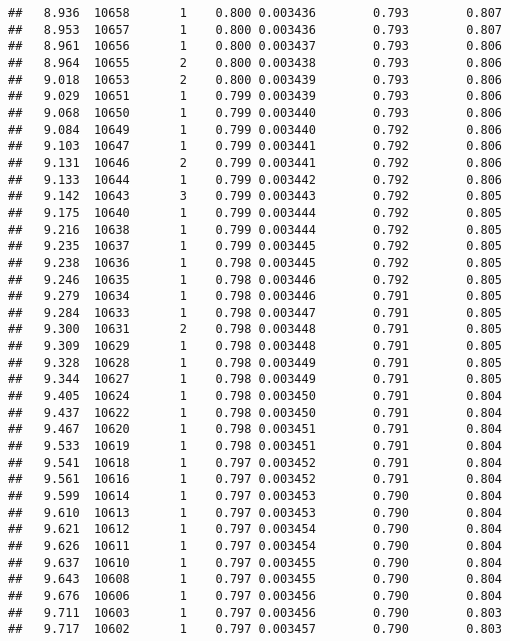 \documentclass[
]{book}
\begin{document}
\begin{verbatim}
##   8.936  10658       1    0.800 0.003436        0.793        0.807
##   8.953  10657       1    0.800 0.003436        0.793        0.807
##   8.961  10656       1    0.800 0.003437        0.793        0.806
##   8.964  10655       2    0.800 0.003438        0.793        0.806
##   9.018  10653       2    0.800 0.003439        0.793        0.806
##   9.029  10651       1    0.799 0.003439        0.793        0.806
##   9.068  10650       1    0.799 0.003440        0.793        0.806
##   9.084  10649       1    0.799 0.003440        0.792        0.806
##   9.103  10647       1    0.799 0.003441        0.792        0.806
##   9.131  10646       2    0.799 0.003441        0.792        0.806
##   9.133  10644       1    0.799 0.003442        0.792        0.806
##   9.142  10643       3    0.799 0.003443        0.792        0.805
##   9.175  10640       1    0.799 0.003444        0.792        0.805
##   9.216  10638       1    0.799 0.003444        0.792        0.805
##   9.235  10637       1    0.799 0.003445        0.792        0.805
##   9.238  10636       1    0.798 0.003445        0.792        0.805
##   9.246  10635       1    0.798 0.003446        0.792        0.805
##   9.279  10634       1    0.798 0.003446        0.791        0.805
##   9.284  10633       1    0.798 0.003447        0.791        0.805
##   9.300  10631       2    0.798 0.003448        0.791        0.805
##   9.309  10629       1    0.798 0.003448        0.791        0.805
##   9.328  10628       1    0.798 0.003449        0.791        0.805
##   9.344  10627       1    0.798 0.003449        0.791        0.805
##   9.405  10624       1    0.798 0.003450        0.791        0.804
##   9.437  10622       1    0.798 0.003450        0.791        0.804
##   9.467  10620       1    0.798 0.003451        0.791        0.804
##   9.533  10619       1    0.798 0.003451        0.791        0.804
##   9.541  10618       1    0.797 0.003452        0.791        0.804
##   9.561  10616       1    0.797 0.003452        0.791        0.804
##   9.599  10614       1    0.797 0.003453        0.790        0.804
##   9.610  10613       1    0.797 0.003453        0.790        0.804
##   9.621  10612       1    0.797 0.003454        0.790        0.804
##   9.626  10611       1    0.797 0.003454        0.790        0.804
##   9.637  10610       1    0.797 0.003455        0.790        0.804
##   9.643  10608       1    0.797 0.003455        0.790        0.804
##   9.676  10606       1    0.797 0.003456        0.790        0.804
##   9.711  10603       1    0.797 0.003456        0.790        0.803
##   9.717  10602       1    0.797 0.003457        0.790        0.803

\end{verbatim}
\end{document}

::::::

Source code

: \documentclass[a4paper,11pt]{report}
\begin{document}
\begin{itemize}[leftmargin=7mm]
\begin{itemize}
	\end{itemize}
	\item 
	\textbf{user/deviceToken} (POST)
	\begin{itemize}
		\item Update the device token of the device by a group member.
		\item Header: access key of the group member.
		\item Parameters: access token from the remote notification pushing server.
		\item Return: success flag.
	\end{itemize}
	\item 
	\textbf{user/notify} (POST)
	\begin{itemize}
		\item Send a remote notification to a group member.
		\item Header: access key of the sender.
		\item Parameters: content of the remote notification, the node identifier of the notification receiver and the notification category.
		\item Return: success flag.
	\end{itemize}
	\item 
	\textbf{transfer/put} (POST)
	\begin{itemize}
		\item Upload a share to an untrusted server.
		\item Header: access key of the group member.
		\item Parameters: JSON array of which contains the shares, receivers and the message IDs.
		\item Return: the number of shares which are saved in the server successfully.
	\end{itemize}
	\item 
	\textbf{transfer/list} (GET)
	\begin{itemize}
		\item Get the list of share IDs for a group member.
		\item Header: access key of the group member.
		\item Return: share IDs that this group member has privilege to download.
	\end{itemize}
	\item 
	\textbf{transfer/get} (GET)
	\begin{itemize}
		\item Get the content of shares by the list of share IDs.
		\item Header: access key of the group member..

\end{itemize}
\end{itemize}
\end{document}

::::::

## [Exercise prompt]
Using the listing above, work out how many lines contain the string "textbf" and return only that number.

## [Task result]
5